**What needs to be done:** A single number is the answer: the count of lines below that contain "WITH".
BEGIN Records provided
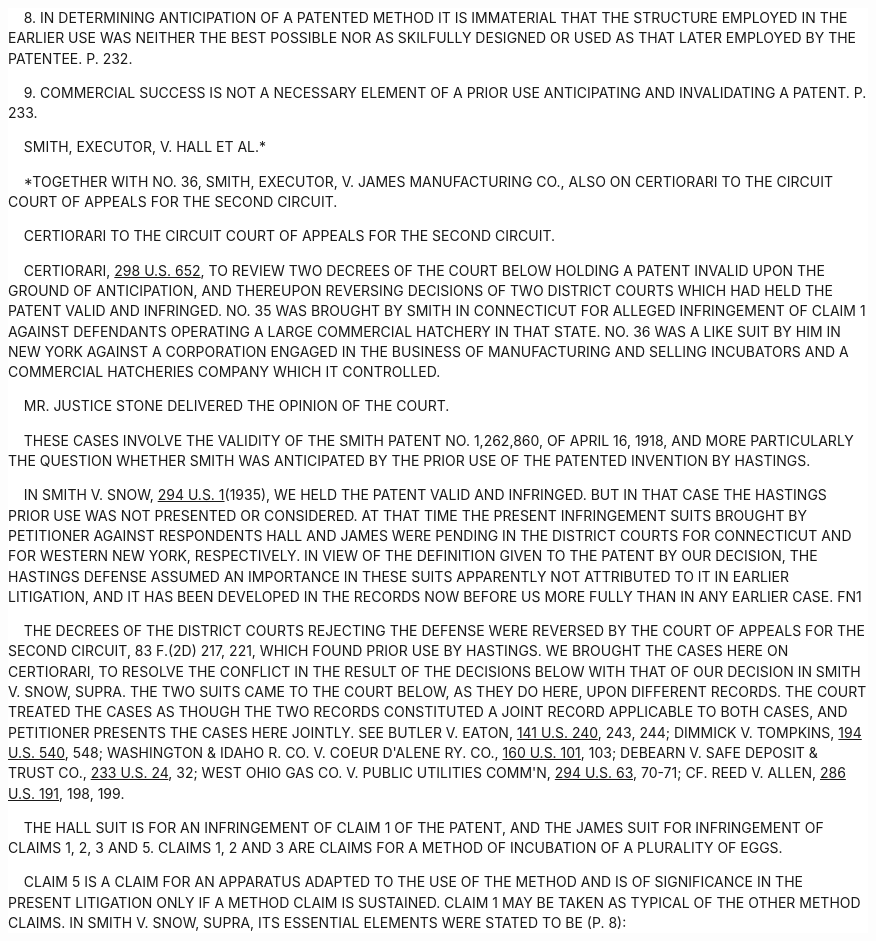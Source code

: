     8.  IN DETERMINING ANTICIPATION OF A PATENTED METHOD IT IS IMMATERIAL THAT THE STRUCTURE EMPLOYED IN THE EARLIER USE WAS NEITHER THE BEST POSSIBLE NOR AS SKILFULLY DESIGNED OR USED AS THAT LATER EMPLOYED BY THE PATENTEE.  P. 232.

    9.  COMMERCIAL SUCCESS IS NOT A NECESSARY ELEMENT OF A PRIOR USE ANTICIPATING AND INVALIDATING A PATENT.  P. 233.

    SMITH, EXECUTOR, V. HALL ET AL.\*

    \*TOGETHER WITH NO. 36, SMITH, EXECUTOR, V. JAMES MANUFACTURING CO., ALSO ON CERTIORARI TO THE CIRCUIT COURT OF APPEALS FOR THE SECOND CIRCUIT.

    CERTIORARI TO THE CIRCUIT COURT OF APPEALS FOR THE SECOND CIRCUIT.

    CERTIORARI, [298 U.S. 652][/us/courts/scotus/usReporter/298/652], TO REVIEW TWO DECREES OF THE COURT BELOW HOLDING A PATENT INVALID UPON THE GROUND OF ANTICIPATION, AND THEREUPON REVERSING DECISIONS OF TWO DISTRICT COURTS WHICH HAD HELD THE PATENT VALID AND INFRINGED.  NO. 35 WAS BROUGHT BY SMITH IN CONNECTICUT FOR ALLEGED INFRINGEMENT OF CLAIM 1 AGAINST DEFENDANTS OPERATING A LARGE COMMERCIAL HATCHERY IN THAT STATE.  NO. 36 WAS A LIKE SUIT BY HIM IN NEW YORK AGAINST A CORPORATION ENGAGED IN THE BUSINESS OF MANUFACTURING AND SELLING INCUBATORS AND A COMMERCIAL HATCHERIES COMPANY WHICH IT CONTROLLED.

    MR. JUSTICE STONE DELIVERED THE OPINION OF THE COURT.

    THESE CASES INVOLVE THE VALIDITY OF THE SMITH PATENT NO. 1,262,860, OF APRIL 16, 1918, AND MORE PARTICULARLY THE QUESTION WHETHER SMITH WAS ANTICIPATED BY THE PRIOR USE OF THE PATENTED INVENTION BY HASTINGS.

    IN SMITH V. SNOW, [294 U.S. 1][/us/courts/scotus/usReporter/294/1](1935), WE HELD THE PATENT VALID AND INFRINGED.  BUT IN THAT CASE THE HASTINGS PRIOR USE WAS NOT PRESENTED OR CONSIDERED.  AT THAT TIME THE PRESENT INFRINGEMENT SUITS BROUGHT BY PETITIONER AGAINST RESPONDENTS HALL AND JAMES WERE PENDING IN THE DISTRICT COURTS FOR CONNECTICUT AND FOR WESTERN NEW YORK, RESPECTIVELY.  IN VIEW OF THE DEFINITION GIVEN TO THE PATENT BY OUR DECISION, THE HASTINGS DEFENSE ASSUMED AN IMPORTANCE IN THESE SUITS APPARENTLY NOT ATTRIBUTED TO IT IN EARLIER LITIGATION, AND IT HAS BEEN DEVELOPED IN THE RECORDS NOW BEFORE US MORE FULLY THAN IN ANY EARLIER CASE.  FN1

    THE DECREES OF THE DISTRICT COURTS REJECTING THE DEFENSE WERE REVERSED BY THE COURT OF APPEALS FOR THE SECOND CIRCUIT, 83 F.(2D) 217, 221, WHICH FOUND PRIOR USE BY HASTINGS.  WE BROUGHT THE CASES HERE ON CERTIORARI, TO RESOLVE THE CONFLICT IN THE RESULT OF THE DECISIONS BELOW WITH THAT OF OUR DECISION IN SMITH V. SNOW, SUPRA.  THE TWO SUITS CAME TO THE COURT BELOW, AS THEY DO HERE, UPON DIFFERENT RECORDS.  THE COURT TREATED THE CASES AS THOUGH THE TWO RECORDS CONSTITUTED A JOINT RECORD APPLICABLE TO BOTH CASES, AND PETITIONER PRESENTS THE CASES HERE JOINTLY.  SEE BUTLER V. EATON, [141 U.S. 240][/us/courts/scotus/usReporter/141/240], 243, 244; DIMMICK V. TOMPKINS, [194 U.S. 540][/us/courts/scotus/usReporter/194/540], 548; WASHINGTON & IDAHO R. CO. V. COEUR D'ALENE RY. CO., [160 U.S. 101][/us/courts/scotus/usReporter/160/101], 103; DEBEARN V. SAFE DEPOSIT & TRUST CO., [233 U.S. 24][/us/courts/scotus/usReporter/233/24], 32; WEST OHIO GAS CO. V. PUBLIC UTILITIES COMM'N, [294 U.S. 63][/us/courts/scotus/usReporter/294/63], 70-71; CF. REED V. ALLEN, [286 U.S. 191][/us/courts/scotus/usReporter/286/191], 198, 199.

    THE HALL SUIT IS FOR AN INFRINGEMENT OF CLAIM 1 OF THE PATENT, AND THE JAMES SUIT FOR INFRINGEMENT OF CLAIMS 1, 2, 3 AND 5.  CLAIMS 1, 2 AND 3 ARE CLAIMS FOR A METHOD OF INCUBATION OF A PLURALITY OF EGGS.

    CLAIM 5 IS A CLAIM FOR AN APPARATUS ADAPTED TO THE USE OF THE METHOD AND IS OF SIGNIFICANCE IN THE PRESENT LITIGATION ONLY IF A METHOD CLAIM IS SUSTAINED.  CLAIM 1 MAY BE TAKEN AS TYPICAL OF THE OTHER METHOD CLAIMS.  IN SMITH V. SNOW, SUPRA, ITS ESSENTIAL ELEMENTS WERE STATED TO BE (P. 8):


[/us/courts/scotus/usReporter/301/216]: https://publicdocs.github.io/go/links?ns=uslm-x&ref=%2Fus%2Fcourts%2Fscotus%2FusReporter%2F301%2F216
[/us/courts/scotus/usReporter/294/1]: https://publicdocs.github.io/go/links?ns=uslm-x&ref=%2Fus%2Fcourts%2Fscotus%2FusReporter%2F294%2F1
[/us/courts/scotus/usReporter/294/20]: https://publicdocs.github.io/go/links?ns=uslm-x&ref=%2Fus%2Fcourts%2Fscotus%2FusReporter%2F294%2F20
[/us/courts/scotus/usReporter/298/652]: https://publicdocs.github.io/go/links?ns=uslm-x&ref=%2Fus%2Fcourts%2Fscotus%2FusReporter%2F298%2F652
[/us/courts/scotus/usReporter/294/1]: https://publicdocs.github.io/go/links?ns=uslm-x&ref=%2Fus%2Fcourts%2Fscotus%2FusReporter%2F294%2F1
[/us/courts/scotus/usReporter/141/240]: https://publicdocs.github.io/go/links?ns=uslm-x&ref=%2Fus%2Fcourts%2Fscotus%2FusReporter%2F141%2F240
[/us/courts/scotus/usReporter/194/540]: https://publicdocs.github.io/go/links?ns=uslm-x&ref=%2Fus%2Fcourts%2Fscotus%2FusReporter%2F194%2F540
[/us/courts/scotus/usReporter/160/101]: https://publicdocs.github.io/go/links?ns=uslm-x&ref=%2Fus%2Fcourts%2Fscotus%2FusReporter%2F160%2F101
[/us/courts/scotus/usReporter/233/24]: https://publicdocs.github.io/go/links?ns=uslm-x&ref=%2Fus%2Fcourts%2Fscotus%2FusReporter%2F233%2F24
[/us/courts/scotus/usReporter/294/63]: https://publicdocs.github.io/go/links?ns=uslm-x&ref=%2Fus%2Fcourts%2Fscotus%2FusReporter%2F294%2F63
[/us/courts/scotus/usReporter/286/191]: https://publicdocs.github.io/go/links?ns=uslm-x&ref=%2Fus%2Fcourts%2Fscotus%2FusReporter%2F286%2F191
[/us/courts/scotus/usReporter/294/20]: https://publicdocs.github.io/go/links?ns=uslm-x&ref=%2Fus%2Fcourts%2Fscotus%2FusReporter%2F294%2F20
[/us/courts/scotus/usReporter/143/275]: https://publicdocs.github.io/go/links?ns=uslm-x&ref=%2Fus%2Fcourts%2Fscotus%2FusReporter%2F143%2F275
[/us/courts/scotus/usReporter/155/286]: https://publicdocs.github.io/go/links?ns=uslm-x&ref=%2Fus%2Fcourts%2Fscotus%2FusReporter%2F155%2F286
[/us/courts/scotus/usReporter/261/45]: https://publicdocs.github.io/go/links?ns=uslm-x&ref=%2Fus%2Fcourts%2Fscotus%2FusReporter%2F261%2F45
[/us/courts/scotus/usReporter/283/664]: https://publicdocs.github.io/go/links?ns=uslm-x&ref=%2Fus%2Fcourts%2Fscotus%2FusReporter%2F283%2F664
[/us/courts/scotus/usReporter/270/390]: https://publicdocs.github.io/go/links?ns=uslm-x&ref=%2Fus%2Fcourts%2Fscotus%2FusReporter%2F270%2F390
[/us/courts/scotus/usReporter/104/310]: https://publicdocs.github.io/go/links?ns=uslm-x&ref=%2Fus%2Fcourts%2Fscotus%2FusReporter%2F104%2F310
[/us/courts/scotus/usReporter/126/1]: https://publicdocs.github.io/go/links?ns=uslm-x&ref=%2Fus%2Fcourts%2Fscotus%2FusReporter%2F126%2F1
[/us/courts/scotus/usReporter/293/1]: https://publicdocs.github.io/go/links?ns=uslm-x&ref=%2Fus%2Fcourts%2Fscotus%2FusReporter%2F293%2F1
[/us/courts/scotus/usReporter/294/464]: https://publicdocs.github.io/go/links?ns=uslm-x&ref=%2Fus%2Fcourts%2Fscotus%2FusReporter%2F294%2F464
[/us/courts/scotus/usReporter/294/1]: https://publicdocs.github.io/go/links?ns=uslm-x&ref=%2Fus%2Fcourts%2Fscotus%2FusReporter%2F294%2F1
END Records provided
**Exercise answer:** 2